Wells Fargo has been having a rough go of it. The banking giant’s wholesale banking unit is being probed for fraud by the Department of Justice after allegations arose that employees changed corporate customers’ information on documents without their knowledge or consent. Personal information — including social security numbers, birth dates, and addresses — of those associated with the bank’s business clients is said to have been altered or added by workers in the wholesale unit. Apparently, they were under pressure to meet regulatory deadlines, including one related to anti-money laundering controls.
The DOJ is looking into any possible connections to management pressure, especially given Wells Fargo’s storied (and very, very recent) history. In 2016, the company was successfully sued for the creation of over 1.5 million fraudulent accounts using customer information. From phony bank accounts to over 560,000 credit card applications, the fees associated with this internal fraud earned the bank money and allowed Wells Fargo employees to boost their sales figures.
In total, around 5,300 employees were fired and the Consumer Financial Protection Bureau (CFPB) forced the bank to pay $185 million in fines, along with $5 million to refund customers (the credit card accounts alone incurred over $400,000 in fees, including annual fees, interest charges, and overdraft-protection fees).

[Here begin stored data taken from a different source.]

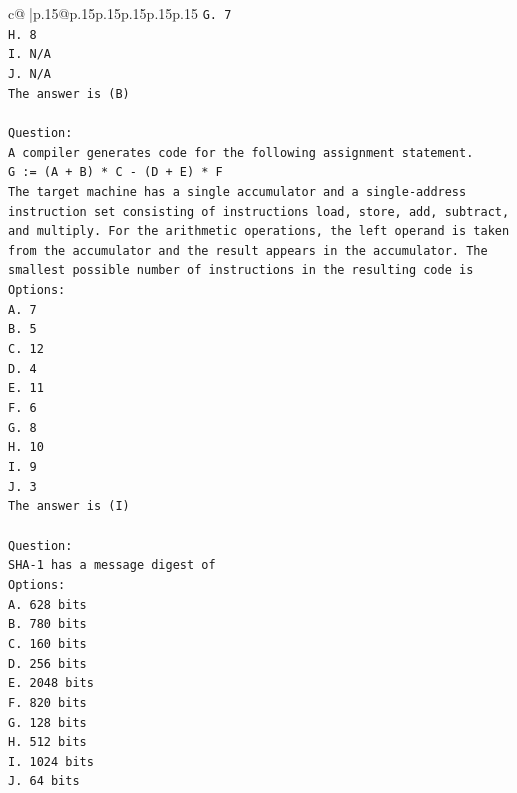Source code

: \documentclass{article}
\begin{document}
{\begin{supertabular}{c@{$\;$}|p{.15\linewidth}@{}p{.15\linewidth}p{.15\linewidth}p{.15\linewidth}p{.15\linewidth}p{.15\linewidth}}
{{{\texttt{G. 7} \\
\texttt{H. 8} \\
\texttt{I. N/A} \\
\texttt{J. N/A} \\
\texttt{The answer is (B)} \\
\\ 
\texttt{Question:} \\
\texttt{A compiler generates code for the following assignment statement.} \\
\texttt{G := (A + B) * C {-} (D + E) * F} \\
\texttt{The target machine has a single accumulator and a single{-}address instruction set consisting of instructions load, store, add, subtract, and multiply. For the arithmetic operations, the left operand is taken from the accumulator and the result appears in the accumulator. The smallest possible number of instructions in the resulting code is} \\
\texttt{Options:} \\
\texttt{A. 7} \\
\texttt{B. 5} \\
\texttt{C. 12} \\
\texttt{D. 4} \\
\texttt{E. 11} \\
\texttt{F. 6} \\
\texttt{G. 8} \\
\texttt{H. 10} \\
\texttt{I. 9} \\
\texttt{J. 3} \\
\texttt{The answer is (I)} \\
\\ 
\texttt{Question:} \\
\texttt{SHA{-}1 has a message digest of} \\
\texttt{Options:} \\
\texttt{A. 628 bits} \\
\texttt{B. 780 bits} \\
\texttt{C. 160 bits} \\
\texttt{D. 256 bits} \\
\texttt{E. 2048 bits} \\
\texttt{F. 820 bits} \\
\texttt{G. 128 bits} \\
\texttt{H. 512 bits} \\
\texttt{I. 1024 bits} \\
\texttt{J. 64 bits} \\
}}}
\end{supertabular}}
\end{document}
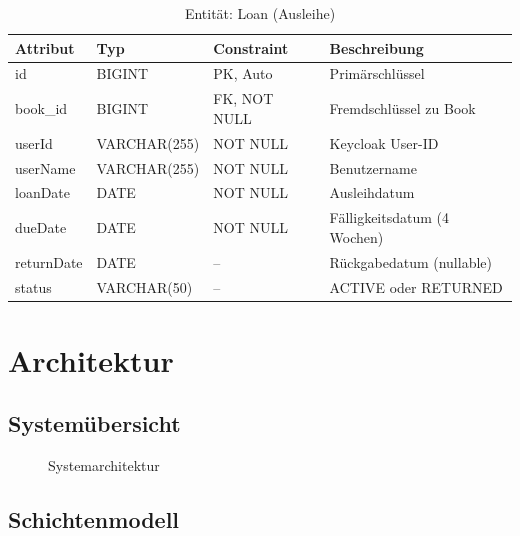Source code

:\documentclass[a4paper,12pt,twoside]{report}
\begin{document}
\begin{table}[H]
\centering
\caption{Entität: Loan (Ausleihe)}
\begin{tabularx}{\textwidth}{l l l X}
\toprule
\textbf{Attribut} & \textbf{Typ} & \textbf{Constraint} & \textbf{Beschreibung} \\
\midrule
id & BIGINT & PK, Auto & Primärschlüssel \\
book\_id & BIGINT & FK, NOT NULL & Fremdschlüssel zu Book \\
userId & VARCHAR(255) & NOT NULL & Keycloak User-ID \\
userName & VARCHAR(255) & NOT NULL & Benutzername \\
loanDate & DATE & NOT NULL & Ausleihdatum \\
dueDate & DATE & NOT NULL & Fälligkeitsdatum (4 Wochen) \\
returnDate & DATE & -- & Rückgabedatum (nullable) \\
status & VARCHAR(50) & -- & ACTIVE oder RETURNED \\
\bottomrule
\end{tabularx}
\end{table}

\newpage

\section{Architektur}

\subsection{Systemübersicht}

\begin{figure}[H]
\centering
{}
\caption{Systemarchitektur}
\label{fig:architektur}
\end{figure}

\subsection{Schichtenmodell}
\end{document}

Identity fraud is by no means a new trend: 2017 alone saw around 16.7 million victims of the crime. The shock of Wells Fargo’s current scandal mostly comes from the fact that the previous one — which was positively gargantuan in scale — occurred so recently! The bank insists that the alterations of customer information has not negatively impacted customers, and that “the situation involved a new process and a new required document” which includes the implementation of additional training and procedures.
Internal fraud itself is tricky business because companies need to trust employees to manage sensitive information. Banks are especially at risk due to their close proximity to potentially dormant accounts where employees can move money around without anyone noticing.

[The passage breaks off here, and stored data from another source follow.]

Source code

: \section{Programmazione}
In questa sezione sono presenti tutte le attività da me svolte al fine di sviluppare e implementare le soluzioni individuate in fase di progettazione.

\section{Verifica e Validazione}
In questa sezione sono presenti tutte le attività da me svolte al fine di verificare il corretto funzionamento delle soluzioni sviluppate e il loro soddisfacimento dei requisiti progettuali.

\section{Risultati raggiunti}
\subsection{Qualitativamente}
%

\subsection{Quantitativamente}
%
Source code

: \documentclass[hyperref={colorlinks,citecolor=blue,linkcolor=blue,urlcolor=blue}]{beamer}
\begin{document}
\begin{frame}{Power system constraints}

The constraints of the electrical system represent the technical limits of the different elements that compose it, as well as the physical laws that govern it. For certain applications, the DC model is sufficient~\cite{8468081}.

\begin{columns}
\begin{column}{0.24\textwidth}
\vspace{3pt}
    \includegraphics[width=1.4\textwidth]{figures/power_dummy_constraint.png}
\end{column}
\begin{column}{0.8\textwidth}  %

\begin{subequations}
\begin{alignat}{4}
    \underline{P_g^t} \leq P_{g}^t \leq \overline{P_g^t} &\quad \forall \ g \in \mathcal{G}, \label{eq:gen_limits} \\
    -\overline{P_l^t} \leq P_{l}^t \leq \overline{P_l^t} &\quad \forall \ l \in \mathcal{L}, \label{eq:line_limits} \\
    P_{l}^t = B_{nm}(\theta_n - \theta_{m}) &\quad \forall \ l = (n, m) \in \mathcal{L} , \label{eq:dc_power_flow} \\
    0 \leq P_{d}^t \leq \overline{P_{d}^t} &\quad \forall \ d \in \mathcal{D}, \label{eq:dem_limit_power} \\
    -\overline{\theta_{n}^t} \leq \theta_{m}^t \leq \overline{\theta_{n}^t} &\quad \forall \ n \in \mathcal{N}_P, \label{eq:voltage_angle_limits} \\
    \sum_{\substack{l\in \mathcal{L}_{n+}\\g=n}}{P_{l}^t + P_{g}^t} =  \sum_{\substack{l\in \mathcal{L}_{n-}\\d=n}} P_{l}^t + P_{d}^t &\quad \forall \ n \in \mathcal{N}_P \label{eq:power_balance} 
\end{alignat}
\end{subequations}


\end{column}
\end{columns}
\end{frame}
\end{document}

The motivations for such a crime are where Wells Fargo diverges from the expectations; everybody has heard of the scorned employee who feels underappreciated and abused (four out of five employees don’t feel that they have enough support or encouragement from their supervisors, so it’s certainly a believable story) and thus turn their goal to stealing as much as possible while they’re still employed. The Department of Justice, however, seems to think that the opposite was true: bank managers are being investigated for encouraging their employees, all right, just not in productive — or strictly legal — ways.
Regardless of what the Department of Justice investigation turns up, Wells Fargo’s reputation will likely suffer another major hit.